The following sub-sections describe how to make fields in the Feed Simulation Editor output values that depend on other fields in the schema. Your feed simulation must have at least one non-conditional field, and no field can be conditional on a field that in any way depends on that field's values (circular dependencies are not allowed).

Caution

Each condition you specify tests a field or combination of fields for strict equality. When your feed simulation assigns a value to a conditional field at runtime, any data generated for the field or fields it depends on that do not precisely match the conditional values you have specified falls into the <default> category, as in case statements in a programming language. Therefore, be aware that for assigning conditional values:

No relational operators other than equality are considered.
Tests on numeric values must match exactly.
StreamBase expressions cannot be used to evaluate conditions.

Consequently, to avoid defaulting values, base conditions on fields for which the simulation generates a limited—or at least predictable—set of values, such as the Enumerated and Incremented generation methods produce.

Conditional Fields Based on a Single Field

This topic shows you how to specify conditional field generation in the Customize Fields dialog.

The following example is based on the feed simulation for the StreamBase Loop sample (loop-feedsim.sbfs) that you can open and modify. The sample's schema is {symbol: string, price: double, qty: int}. Let's assume that you want to make the price field conditional on the value of symbol.
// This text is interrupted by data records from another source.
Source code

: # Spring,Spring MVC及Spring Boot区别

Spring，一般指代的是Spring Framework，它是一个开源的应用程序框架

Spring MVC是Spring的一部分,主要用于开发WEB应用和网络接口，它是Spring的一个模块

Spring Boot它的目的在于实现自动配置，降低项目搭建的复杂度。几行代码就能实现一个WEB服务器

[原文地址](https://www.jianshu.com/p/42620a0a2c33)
When you first declare a field to be conditional, a dialog displays for you to select the field(s) it will depend on, as the following steps describe.

Select File → Load StreamBase Sample and load the sample_loop sample.
In the Package Explorer, double-click loop-feedsim.sbfs to open it in the Feed Simulation Editor.
Under Generation Method for BiTradeIn, select the Custom Radio Button.
Click the Customize Fields button.
In the Customize Fields dialog, click Generation Method in the price row.
Select Conditional from the drop-down menu.
Click the Select Fields button. A dialog displays for you to choose the field that price depends upon.
Check symbol and click OK.

Notice that the Generation Method for symbol is set to RandomString. This is not helpful for any fields that depend on symbol, because at runtime they would rarely if ever key to a symbol value and thus their values would default.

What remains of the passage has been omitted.